-- Opening Marker --
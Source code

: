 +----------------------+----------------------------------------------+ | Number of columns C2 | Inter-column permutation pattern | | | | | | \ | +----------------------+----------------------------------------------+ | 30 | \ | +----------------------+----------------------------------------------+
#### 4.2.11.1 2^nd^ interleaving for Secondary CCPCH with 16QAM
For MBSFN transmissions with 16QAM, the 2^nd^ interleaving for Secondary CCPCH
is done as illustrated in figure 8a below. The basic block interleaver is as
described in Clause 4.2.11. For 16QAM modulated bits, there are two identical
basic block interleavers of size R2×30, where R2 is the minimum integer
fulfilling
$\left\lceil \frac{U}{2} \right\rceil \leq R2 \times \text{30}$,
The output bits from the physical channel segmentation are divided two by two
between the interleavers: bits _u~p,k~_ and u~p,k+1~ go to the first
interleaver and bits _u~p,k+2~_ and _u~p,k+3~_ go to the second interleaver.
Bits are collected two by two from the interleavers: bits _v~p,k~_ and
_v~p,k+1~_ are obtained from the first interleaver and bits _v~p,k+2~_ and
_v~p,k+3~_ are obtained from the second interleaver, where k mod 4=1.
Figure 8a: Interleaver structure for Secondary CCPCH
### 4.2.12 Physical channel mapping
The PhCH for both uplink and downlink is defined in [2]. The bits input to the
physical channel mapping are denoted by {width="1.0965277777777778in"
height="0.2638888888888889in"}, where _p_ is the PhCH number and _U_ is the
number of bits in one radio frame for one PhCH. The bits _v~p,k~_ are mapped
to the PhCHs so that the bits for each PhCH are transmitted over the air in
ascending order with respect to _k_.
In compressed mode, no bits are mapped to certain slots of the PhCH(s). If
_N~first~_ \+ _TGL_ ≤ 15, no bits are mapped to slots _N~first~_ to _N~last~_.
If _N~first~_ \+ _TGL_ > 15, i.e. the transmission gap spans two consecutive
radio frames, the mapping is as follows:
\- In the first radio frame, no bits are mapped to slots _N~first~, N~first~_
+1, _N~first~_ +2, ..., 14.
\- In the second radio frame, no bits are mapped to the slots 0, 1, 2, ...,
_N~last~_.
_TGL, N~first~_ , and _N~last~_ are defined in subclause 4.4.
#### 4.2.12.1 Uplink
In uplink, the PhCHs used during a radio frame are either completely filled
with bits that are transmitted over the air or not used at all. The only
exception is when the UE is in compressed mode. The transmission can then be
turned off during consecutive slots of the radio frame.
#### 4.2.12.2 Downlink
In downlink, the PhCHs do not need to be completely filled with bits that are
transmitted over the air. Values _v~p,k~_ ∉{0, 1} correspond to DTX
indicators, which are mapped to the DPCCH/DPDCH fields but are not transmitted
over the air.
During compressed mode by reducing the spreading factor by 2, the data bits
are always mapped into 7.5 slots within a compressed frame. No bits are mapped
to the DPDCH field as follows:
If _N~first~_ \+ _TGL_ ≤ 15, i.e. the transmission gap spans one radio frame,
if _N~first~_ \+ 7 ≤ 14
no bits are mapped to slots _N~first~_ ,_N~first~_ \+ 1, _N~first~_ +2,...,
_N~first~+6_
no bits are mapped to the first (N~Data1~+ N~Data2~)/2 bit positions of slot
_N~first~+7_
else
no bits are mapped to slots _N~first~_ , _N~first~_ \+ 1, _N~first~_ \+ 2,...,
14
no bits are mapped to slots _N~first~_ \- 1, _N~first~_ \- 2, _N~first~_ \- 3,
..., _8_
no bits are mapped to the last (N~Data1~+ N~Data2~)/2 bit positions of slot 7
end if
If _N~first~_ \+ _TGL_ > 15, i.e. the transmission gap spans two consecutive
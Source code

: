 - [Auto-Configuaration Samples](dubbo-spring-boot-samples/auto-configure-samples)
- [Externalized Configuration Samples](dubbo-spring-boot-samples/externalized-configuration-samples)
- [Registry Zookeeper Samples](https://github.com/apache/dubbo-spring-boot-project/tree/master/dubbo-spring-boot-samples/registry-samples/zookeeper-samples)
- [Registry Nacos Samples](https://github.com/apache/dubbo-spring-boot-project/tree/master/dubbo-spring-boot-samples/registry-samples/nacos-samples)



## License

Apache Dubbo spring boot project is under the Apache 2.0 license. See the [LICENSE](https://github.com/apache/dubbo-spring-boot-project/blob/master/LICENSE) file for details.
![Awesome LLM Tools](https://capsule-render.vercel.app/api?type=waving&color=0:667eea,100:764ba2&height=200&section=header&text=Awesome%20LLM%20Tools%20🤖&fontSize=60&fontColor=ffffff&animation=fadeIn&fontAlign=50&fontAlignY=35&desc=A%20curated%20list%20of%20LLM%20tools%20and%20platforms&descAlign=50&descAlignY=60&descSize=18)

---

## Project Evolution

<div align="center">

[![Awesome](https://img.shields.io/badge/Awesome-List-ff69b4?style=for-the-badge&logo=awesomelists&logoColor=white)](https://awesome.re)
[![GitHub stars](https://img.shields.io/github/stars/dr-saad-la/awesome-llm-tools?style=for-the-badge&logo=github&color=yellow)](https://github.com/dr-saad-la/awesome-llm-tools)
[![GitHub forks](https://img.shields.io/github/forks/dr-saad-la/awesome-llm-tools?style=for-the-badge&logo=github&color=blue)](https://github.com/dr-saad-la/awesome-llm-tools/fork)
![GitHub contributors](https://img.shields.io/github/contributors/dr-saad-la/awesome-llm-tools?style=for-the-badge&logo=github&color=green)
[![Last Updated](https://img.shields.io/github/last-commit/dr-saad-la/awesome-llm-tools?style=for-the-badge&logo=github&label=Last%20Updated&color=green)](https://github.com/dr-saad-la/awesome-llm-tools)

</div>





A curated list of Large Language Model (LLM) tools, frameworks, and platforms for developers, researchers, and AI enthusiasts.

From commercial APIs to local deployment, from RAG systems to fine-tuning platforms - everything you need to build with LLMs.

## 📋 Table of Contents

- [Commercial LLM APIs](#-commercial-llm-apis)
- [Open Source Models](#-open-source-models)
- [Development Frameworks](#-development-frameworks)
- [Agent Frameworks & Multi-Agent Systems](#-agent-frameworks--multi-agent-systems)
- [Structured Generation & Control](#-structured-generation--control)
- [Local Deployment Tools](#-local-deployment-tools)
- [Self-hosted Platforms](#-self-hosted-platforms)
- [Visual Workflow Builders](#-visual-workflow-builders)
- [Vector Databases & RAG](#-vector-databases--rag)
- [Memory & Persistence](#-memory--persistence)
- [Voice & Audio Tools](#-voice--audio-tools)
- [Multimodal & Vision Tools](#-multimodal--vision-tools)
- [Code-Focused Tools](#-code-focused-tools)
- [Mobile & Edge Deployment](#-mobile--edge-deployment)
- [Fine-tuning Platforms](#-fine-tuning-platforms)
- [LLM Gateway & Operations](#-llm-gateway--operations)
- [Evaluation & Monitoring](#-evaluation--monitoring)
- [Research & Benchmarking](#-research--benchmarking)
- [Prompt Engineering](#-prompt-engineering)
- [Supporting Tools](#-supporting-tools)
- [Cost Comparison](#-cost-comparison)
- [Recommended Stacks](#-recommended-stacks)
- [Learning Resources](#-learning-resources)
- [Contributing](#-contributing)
-- Closing Marker --
-- Opening Marker --
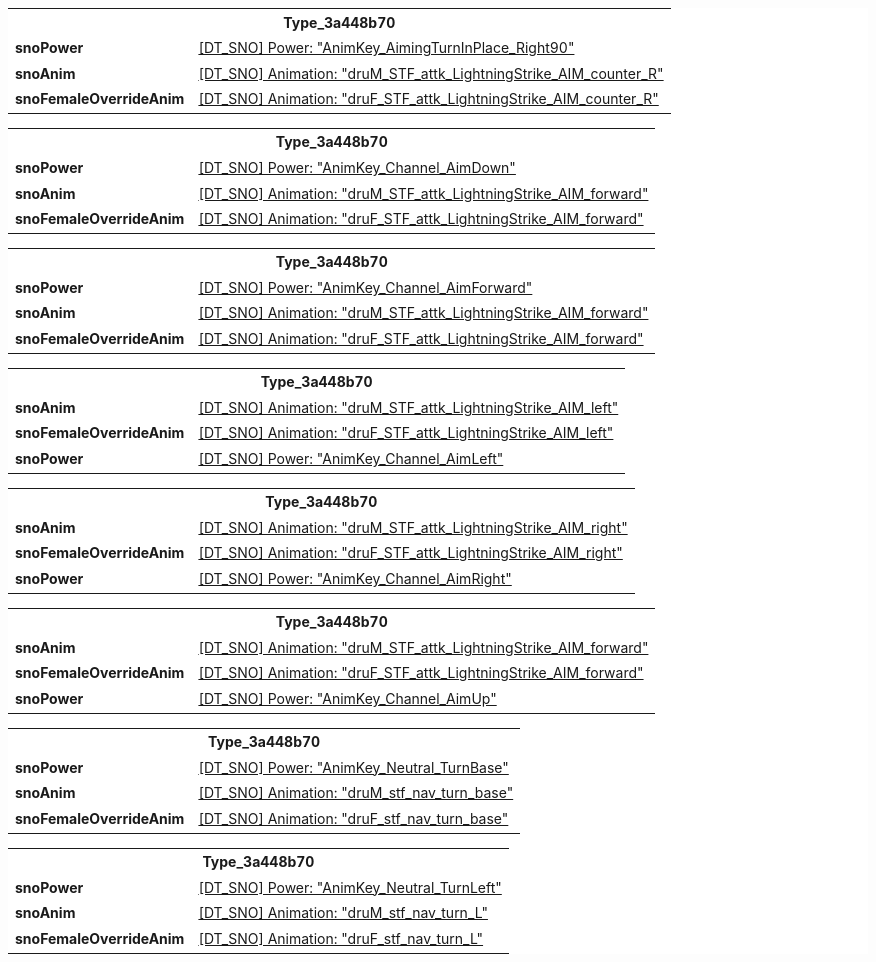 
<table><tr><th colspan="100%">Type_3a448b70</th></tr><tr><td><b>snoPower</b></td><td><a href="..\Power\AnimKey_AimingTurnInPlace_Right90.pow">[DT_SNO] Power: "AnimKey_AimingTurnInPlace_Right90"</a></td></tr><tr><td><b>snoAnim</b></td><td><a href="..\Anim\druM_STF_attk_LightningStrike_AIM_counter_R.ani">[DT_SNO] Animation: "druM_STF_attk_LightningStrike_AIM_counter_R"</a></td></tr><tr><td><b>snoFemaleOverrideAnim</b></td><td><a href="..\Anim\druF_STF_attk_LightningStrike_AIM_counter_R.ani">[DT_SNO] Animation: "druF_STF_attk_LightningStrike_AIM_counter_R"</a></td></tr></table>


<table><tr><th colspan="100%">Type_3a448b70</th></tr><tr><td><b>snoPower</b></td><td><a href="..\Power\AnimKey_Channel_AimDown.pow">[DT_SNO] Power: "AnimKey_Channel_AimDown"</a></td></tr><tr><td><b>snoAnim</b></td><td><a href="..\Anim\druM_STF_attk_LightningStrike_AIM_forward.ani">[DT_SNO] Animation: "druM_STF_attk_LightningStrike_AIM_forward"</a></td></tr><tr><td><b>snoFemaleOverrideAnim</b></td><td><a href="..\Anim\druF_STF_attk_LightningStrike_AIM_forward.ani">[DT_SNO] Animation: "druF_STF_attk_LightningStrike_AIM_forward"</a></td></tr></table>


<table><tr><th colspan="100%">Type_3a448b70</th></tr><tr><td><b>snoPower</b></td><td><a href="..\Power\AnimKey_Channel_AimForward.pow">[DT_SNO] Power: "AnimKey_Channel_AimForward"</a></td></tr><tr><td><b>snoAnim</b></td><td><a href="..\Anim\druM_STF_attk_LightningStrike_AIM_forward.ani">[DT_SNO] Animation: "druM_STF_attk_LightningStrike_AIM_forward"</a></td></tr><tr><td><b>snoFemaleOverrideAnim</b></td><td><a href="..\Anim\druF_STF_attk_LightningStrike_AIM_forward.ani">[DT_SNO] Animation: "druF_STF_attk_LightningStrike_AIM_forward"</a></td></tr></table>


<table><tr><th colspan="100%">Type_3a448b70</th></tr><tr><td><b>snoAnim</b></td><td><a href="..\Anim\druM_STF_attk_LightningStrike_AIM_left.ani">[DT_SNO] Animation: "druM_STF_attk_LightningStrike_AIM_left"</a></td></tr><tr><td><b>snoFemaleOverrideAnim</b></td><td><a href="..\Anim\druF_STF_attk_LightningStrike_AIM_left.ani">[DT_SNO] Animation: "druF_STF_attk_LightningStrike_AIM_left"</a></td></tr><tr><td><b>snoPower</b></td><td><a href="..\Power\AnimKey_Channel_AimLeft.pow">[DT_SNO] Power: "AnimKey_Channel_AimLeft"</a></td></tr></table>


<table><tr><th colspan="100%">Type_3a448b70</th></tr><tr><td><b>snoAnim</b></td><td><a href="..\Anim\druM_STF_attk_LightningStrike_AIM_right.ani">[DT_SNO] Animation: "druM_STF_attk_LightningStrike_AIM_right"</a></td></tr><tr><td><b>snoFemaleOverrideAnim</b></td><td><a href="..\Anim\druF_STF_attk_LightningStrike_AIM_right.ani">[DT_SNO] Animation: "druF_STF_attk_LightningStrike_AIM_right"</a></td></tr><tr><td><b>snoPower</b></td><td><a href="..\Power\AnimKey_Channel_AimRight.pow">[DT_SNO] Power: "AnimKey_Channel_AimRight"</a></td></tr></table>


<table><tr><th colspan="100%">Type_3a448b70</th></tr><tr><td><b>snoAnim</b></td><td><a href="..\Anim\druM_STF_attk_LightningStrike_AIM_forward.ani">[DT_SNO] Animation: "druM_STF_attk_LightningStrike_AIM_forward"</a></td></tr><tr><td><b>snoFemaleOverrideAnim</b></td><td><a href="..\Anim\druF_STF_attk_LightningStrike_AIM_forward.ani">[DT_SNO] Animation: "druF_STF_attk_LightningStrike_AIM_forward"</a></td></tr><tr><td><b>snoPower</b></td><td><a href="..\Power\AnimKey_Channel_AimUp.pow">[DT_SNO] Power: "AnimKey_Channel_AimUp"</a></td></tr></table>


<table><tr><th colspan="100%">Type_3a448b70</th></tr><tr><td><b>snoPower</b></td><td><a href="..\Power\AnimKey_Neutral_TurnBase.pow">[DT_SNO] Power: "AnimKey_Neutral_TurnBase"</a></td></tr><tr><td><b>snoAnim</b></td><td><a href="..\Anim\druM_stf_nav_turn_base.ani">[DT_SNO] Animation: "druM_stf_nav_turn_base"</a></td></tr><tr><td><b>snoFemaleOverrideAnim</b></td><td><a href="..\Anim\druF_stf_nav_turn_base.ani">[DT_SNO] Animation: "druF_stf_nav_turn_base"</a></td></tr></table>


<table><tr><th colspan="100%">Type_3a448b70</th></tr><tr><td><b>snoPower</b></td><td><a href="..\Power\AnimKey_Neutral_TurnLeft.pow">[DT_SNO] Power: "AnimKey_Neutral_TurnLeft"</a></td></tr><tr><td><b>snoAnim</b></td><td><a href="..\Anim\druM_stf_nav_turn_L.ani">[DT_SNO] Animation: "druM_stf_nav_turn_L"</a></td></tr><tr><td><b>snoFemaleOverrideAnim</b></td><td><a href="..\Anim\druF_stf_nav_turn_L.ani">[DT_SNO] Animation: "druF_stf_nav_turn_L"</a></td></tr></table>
-- Closing Marker --
-- Opening Marker --
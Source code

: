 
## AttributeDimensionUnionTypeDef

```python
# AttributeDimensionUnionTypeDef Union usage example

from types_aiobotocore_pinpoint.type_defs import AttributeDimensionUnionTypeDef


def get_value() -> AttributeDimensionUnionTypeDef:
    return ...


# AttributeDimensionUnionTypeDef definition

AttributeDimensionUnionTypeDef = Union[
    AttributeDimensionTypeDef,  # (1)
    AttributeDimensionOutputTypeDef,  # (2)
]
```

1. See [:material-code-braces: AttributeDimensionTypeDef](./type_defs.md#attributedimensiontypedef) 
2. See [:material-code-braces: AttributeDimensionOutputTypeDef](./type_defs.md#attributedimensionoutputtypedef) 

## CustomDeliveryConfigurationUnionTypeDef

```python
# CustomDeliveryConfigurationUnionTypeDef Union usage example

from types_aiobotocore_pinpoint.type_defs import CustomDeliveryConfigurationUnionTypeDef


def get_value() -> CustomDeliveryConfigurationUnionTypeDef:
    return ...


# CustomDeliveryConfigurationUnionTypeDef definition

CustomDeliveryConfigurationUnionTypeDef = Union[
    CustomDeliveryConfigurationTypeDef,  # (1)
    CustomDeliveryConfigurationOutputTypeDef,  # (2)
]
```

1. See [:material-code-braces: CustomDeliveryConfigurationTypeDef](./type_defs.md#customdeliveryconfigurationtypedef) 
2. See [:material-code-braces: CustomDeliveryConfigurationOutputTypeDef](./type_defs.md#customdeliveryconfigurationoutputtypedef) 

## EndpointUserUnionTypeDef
-- Closing Marker --
* What the task requires *
Only those lines of the entries above that run from the line containing "## CustomDeliveryConfigurationUnionTypeDef" to the line containing "## EndpointUserUnionTypeDef", both included, should be transcribed exactly.

* Task response *
## CustomDeliveryConfigurationUnionTypeDef

```python
# CustomDeliveryConfigurationUnionTypeDef Union usage example

from types_aiobotocore_pinpoint.type_defs import CustomDeliveryConfigurationUnionTypeDef


def get_value() -> CustomDeliveryConfigurationUnionTypeDef:
    return ...


# CustomDeliveryConfigurationUnionTypeDef definition

CustomDeliveryConfigurationUnionTypeDef = Union[
    CustomDeliveryConfigurationTypeDef,  # (1)
    CustomDeliveryConfigurationOutputTypeDef,  # (2)
]
```

1. See [:material-code-braces: CustomDeliveryConfigurationTypeDef](./type_defs.md#customdeliveryconfigurationtypedef) 
2. See [:material-code-braces: CustomDeliveryConfigurationOutputTypeDef](./type_defs.md#customdeliveryconfigurationoutputtypedef) 

## EndpointUserUnionTypeDef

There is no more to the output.